Pela primeira vez, o Equador enfrenta um processo eleitoral sob a chamada “morte cruzada”, um mecanismo constitucional que permite ao presidente dissolver o Parlamento e chamar novas eleições gerais. Porém, ao tomar essa decisão, o presidente sacrifica o próprio mandato que, neste caso, terminaria em maio de 2025.

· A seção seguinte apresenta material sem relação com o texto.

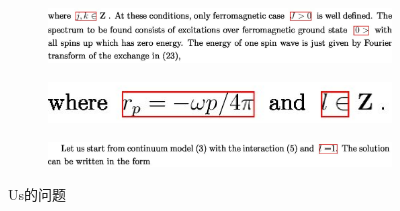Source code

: \begin{figure}[hp]
    \centering

    \begin{subfigure}[b]{\linewidth}
    \centering
    \includegraphics[scale=0.3]{eps/us1.eps}
    \caption{\label{fig:fig1}}
    \end{subfigure}

    \begin{subfigure}[b]{\linewidth}
    \centering
    \includegraphics[scale=0.3]{eps/us2.eps}
    \caption{\label{fig:fig2}}
    \end{subfigure}

    \begin{subfigure}[b]{\linewidth}
    \centering
    \includegraphics[scale=0.3]{eps/us3.eps}
    \caption{\label{fig:fig3}}
    \end{subfigure}


    \caption{Us的问题}
    \label{fig:label}
\end{figure}


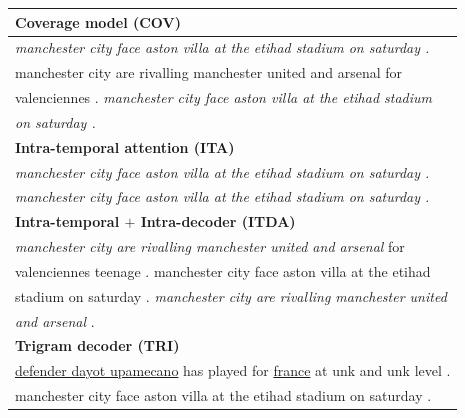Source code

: \begin{table}[th]
\begin{center}
\scriptsize
\begin{tabular}{|l|}%

\hline \bf Coverage model (COV) \\
\hline \textit{manchester city face aston villa at the etihad stadium on saturday .} \\
       manchester city are rivalling manchester united and arsenal for \\
	   valenciennes . \textit{ manchester city face aston villa at the etihad stadium}\\
	   \textit{on saturday .}\\
\hline \bf Intra-temporal attention (ITA) \\
\hline \textit{manchester city face aston villa at the etihad stadium on saturday .} \\
	   \textit{manchester city face aston villa at the etihad stadium on saturday .}\\
\hline \bf Intra-temporal $+$ Intra-decoder (ITDA) \\
\hline \textit{manchester city are rivalling manchester united and arsenal }for \\
       valenciennes teenage . manchester city face aston villa at the etihad \\
	   stadium on saturday . \textit{manchester city are rivalling manchester united}\\
	   \textit{and arsenal }. \\
\hline \bf Trigram decoder (TRI) \\
\hline \underline{defender dayot upamecano} has played for \underline{france} 
at unk and unk level .\\ 
       manchester city face aston villa at the etihad stadium on saturday . \\

\end{tabular}
\end{center}
\end{table}
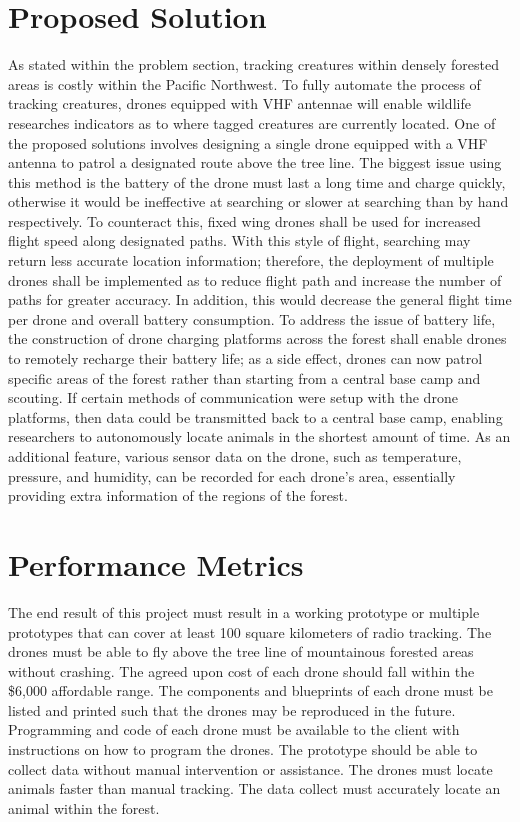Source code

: \documentclass[10pt,journal,draftclsnofoot,onecolumn]{IEEEtran}
\begin{document}
\begin{singlespace}
\section{Proposed Solution}
As stated within the problem section, tracking creatures within densely forested areas is costly within the Pacific Northwest. To fully automate the process of tracking creatures, drones equipped with VHF antennae will enable wildlife researches indicators as to where tagged creatures are currently located. One of the proposed solutions involves designing a single drone equipped with a VHF antenna to patrol a designated route above the tree line. The biggest issue using this method is the battery of the drone must last a long time and charge quickly, otherwise it would be ineffective at searching or slower at searching than by hand respectively. To counteract this, fixed wing drones shall be used for increased flight speed along designated paths. With this style of flight, searching may return less accurate location information; therefore, the deployment of multiple drones shall be implemented as to reduce flight path and increase the number of paths for greater accuracy. In addition, this would decrease the general flight time per drone and overall battery consumption. To address the issue of battery life, the construction of drone charging platforms across the forest shall enable drones to remotely recharge their battery life; as a side effect, drones can now patrol specific areas of the forest rather than starting from a central base camp and scouting. If certain methods of communication were setup with the drone platforms, then data could be transmitted back to a central base camp, enabling researchers to autonomously locate animals in the shortest amount of time. As an additional feature, various sensor data on the drone, such as temperature, pressure, and humidity, can be recorded for each drone's area, essentially providing extra information of the regions of the forest.

\section{Performance Metrics}
The end result of this project must result in a working prototype or multiple prototypes that can cover at least 100 square kilometers of radio tracking. The drones must be able to fly above the tree line of mountainous forested areas without crashing. The agreed upon cost of each drone should fall within the \$6,000 affordable range. The components and blueprints of each drone must be listed and printed such that the drones may be reproduced in the future. Programming and code of each drone must be available to the client with instructions on how to program the drones. The prototype should be able to collect data without manual intervention or assistance. The drones must locate animals faster than manual tracking. The data collect must accurately locate an animal within the forest. 
\end{singlespace}
\end{document}
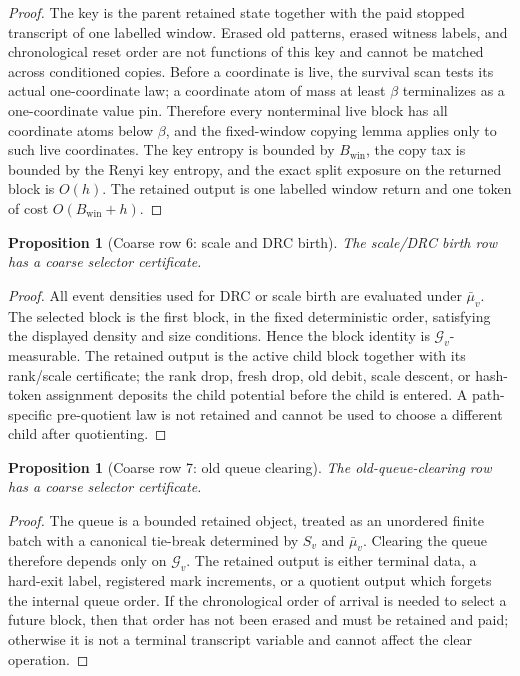 \documentclass[11pt]{article}
\newtheorem{proposition}[theorem]{Proposition}
\theoremstyle{remark}
\newcommand{\G}{\mathcal G}
\newcommand{\win}{\mathrm{win}}
\begin{document}
\begin{proof}
The key is the parent retained state together with the paid stopped transcript of one labelled window.  Erased old patterns, erased witness labels, and chronological reset order are not functions of this key and cannot be matched across conditioned copies.  Before a coordinate is live, the survival scan tests its actual one-coordinate law; a coordinate atom of mass at least $\beta$ terminalizes as a one-coordinate value pin.  Therefore every nonterminal live block has all coordinate atoms below $\beta$, and the fixed-window copying lemma applies only to such live coordinates.  The key entropy is bounded by $B_{\win}$, the copy tax is bounded by the Renyi key entropy, and the exact split exposure on the returned block is $O(h)$.  The retained output is one labelled window return and one token of cost $O(B_{\win}+h)$.
\end{proof}

\begin{proposition}[Coarse row 6: scale and DRC birth]\label{prop:coarse-row-scale-drc}
The scale/DRC birth row has a coarse selector certificate.
\end{proposition}

\begin{proof}
All event densities used for DRC or scale birth are evaluated under $\bar\mu_v$.  The selected block is the first block, in the fixed deterministic order, satisfying the displayed density and size conditions.  Hence the block identity is $\G_v$-measurable.  The retained output is the active child block together with its rank/scale certificate; the rank drop, fresh drop, old debit, scale descent, or hash-token assignment deposits the child potential before the child is entered.  A path-specific pre-quotient law is not retained and cannot be used to choose a different child after quotienting.
\end{proof}

\begin{proposition}[Coarse row 7: old queue clearing]\label{prop:coarse-row-old-queue}
The old-queue-clearing row has a coarse selector certificate.
\end{proposition}

\begin{proof}
The queue is a bounded retained object, treated as an unordered finite batch with a canonical tie-break determined by $S_v$ and $\bar\mu_v$.  Clearing the queue therefore depends only on $\G_v$.  The retained output is either terminal data, a hard-exit label, registered mark increments, or a quotient output which forgets the internal queue order.  If the chronological order of arrival is needed to select a future block, then that order has not been erased and must be retained and paid; otherwise it is not a terminal transcript variable and cannot affect the clear operation.
\end{proof}
\end{document}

“Esta eleição é um verdadeiro absurdo. Com a Constituição (2008), quiseram criar um mecanismo parecido ao parlamentarismo pelo qual um presidente pode dissolver o Legislativo para formar uma nova maioria ou para convocar uma nova eleição por um novo período completo, mas, no presidencialismo equatoriano, as novas eleições são apenas para terminar o atual mandato. Um erro desta Constituição”, explica à RFI o cientista político equatoriano, Simón Pachano, da Faculdade Latino-americana de Ciências Sociais (FLACSO).

O presidente Guillermo Lasso tomou essa decisão em maio, quando o Congresso unicameral estava a ponto de votar a sua destituição. Lasso podia tentar a reeleição, mas a sua baixa popularidade (113,9% em maio) não o incentivou.

Quem vencer o pleito agora vai assumir em 25 de novembro e governar nessa espécie de mandato-tampão até 24 de maio. A vantagem para o eleito é poder controlar o processo eleitoral e ser candidato à reeleição em 2025. A desvantagem é que, em apenas um ano e meio, dificilmente possa fazer o suficiente para convencer a população.

Para o chamado “correísmo”, a corrente política liderada pelo ex-presidente Rafael Correa (2007-2017), a vitória permitiria a volta ao poder.

“O país mantém um nível de polarização muito forte entre o ‘correísmo’ e o ‘anticorreísmo’. E há um conflito muito forte entre o Executivo (liberal, contra o ‘correísmo’) e o Legislativo (onde a primeira minoria é o ‘correísmo’). Nestas eleições, está em jogo quem vai ganhar essa tensão que nem a ‘morte cruzada’ conseguiu resolver”, indica à RFI o cientista político equatoriano Fernando Carrión, também da Faculdade Latino-americana de Ciências Sociais (FLACSO).

Dos 137 legisladores, 47 são ‘correistas’ (esquerda), enquanto 27 são da força Pachakutik (centro-esquerda indigenista).

A estratégia de Rafael Correa é voltar ao Equador sem enfrentar a prisão para cumprir a condenação de oito anos por corrupção. Autoexilado na Bélgica, país da sua esposa, Correa aposta numa anistia.

“Haveria alguma forma de Correa conseguir se livrar dos seus problemas judiciais para voltar ao país e ser candidato nas próximas eleições. Esse é o objetivo central do ‘correismo’ durante esse mandato curto”, acredita Simón Pachano.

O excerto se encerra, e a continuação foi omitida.